Your objective:
The answer must consist of every line in the records below that contains the string "texttt".

════

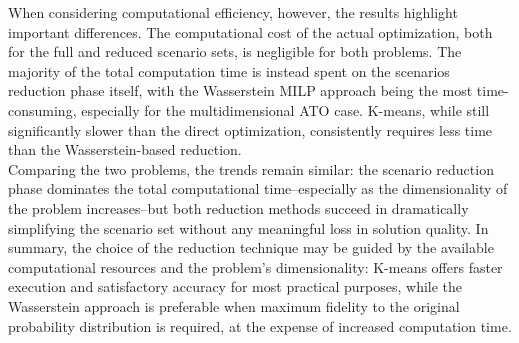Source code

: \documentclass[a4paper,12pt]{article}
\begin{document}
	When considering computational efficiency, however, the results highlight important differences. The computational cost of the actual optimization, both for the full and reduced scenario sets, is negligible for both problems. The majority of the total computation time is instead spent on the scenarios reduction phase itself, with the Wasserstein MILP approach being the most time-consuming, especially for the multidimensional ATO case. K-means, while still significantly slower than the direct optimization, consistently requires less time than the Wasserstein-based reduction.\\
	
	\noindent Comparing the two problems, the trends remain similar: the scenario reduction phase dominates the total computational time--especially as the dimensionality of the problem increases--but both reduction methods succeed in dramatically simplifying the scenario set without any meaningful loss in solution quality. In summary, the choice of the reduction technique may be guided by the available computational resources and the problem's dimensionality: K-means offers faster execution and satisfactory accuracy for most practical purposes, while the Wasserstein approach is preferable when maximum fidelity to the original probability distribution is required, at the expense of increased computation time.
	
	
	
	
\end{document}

════

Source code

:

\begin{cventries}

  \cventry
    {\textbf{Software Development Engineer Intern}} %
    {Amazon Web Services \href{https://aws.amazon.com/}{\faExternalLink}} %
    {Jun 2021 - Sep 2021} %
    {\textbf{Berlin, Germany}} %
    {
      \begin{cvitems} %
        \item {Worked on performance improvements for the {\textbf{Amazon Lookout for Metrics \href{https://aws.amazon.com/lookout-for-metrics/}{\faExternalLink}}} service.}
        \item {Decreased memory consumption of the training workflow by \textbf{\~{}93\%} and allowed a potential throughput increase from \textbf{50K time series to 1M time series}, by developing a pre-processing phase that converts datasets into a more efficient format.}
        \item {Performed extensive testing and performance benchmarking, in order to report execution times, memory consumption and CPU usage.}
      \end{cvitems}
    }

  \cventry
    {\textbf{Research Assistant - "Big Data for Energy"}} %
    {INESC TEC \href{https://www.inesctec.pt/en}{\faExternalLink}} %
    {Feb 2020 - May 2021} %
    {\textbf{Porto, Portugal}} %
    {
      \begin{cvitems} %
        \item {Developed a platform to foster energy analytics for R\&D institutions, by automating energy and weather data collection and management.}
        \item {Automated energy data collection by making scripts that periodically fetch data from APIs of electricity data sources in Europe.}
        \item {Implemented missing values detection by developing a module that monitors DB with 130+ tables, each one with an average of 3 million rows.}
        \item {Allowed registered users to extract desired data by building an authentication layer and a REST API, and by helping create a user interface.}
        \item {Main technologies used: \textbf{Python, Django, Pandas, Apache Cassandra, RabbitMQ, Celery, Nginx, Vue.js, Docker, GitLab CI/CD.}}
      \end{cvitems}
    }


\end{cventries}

════

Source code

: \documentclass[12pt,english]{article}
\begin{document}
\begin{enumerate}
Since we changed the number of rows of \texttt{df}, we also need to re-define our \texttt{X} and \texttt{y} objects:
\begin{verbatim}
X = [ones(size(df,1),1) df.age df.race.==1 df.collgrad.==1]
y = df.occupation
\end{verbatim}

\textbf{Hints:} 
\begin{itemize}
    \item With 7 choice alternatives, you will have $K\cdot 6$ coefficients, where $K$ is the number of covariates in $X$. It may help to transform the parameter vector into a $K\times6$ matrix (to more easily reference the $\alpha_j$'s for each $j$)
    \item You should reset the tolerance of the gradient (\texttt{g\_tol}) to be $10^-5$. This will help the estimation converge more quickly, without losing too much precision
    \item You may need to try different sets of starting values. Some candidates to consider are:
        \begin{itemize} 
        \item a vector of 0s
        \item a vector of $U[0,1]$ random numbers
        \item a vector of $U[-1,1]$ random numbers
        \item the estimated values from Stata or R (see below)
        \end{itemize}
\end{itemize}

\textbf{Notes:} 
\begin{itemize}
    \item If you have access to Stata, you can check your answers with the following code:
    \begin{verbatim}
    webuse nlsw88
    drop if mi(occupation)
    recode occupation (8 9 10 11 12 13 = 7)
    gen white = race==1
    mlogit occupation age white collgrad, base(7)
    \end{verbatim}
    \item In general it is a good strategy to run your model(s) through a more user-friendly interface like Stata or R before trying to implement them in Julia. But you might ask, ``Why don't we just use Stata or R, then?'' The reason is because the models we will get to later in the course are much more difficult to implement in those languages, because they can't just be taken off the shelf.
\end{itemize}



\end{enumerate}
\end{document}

════

Reply:
Since we changed the number of rows of \texttt{df}, we also need to re-define our \texttt{X} and \texttt{y} objects:
    \item You should reset the tolerance of the gradient (\texttt{g\_tol}) to be $10^-5$. This will help the estimation converge more quickly, without losing too much precision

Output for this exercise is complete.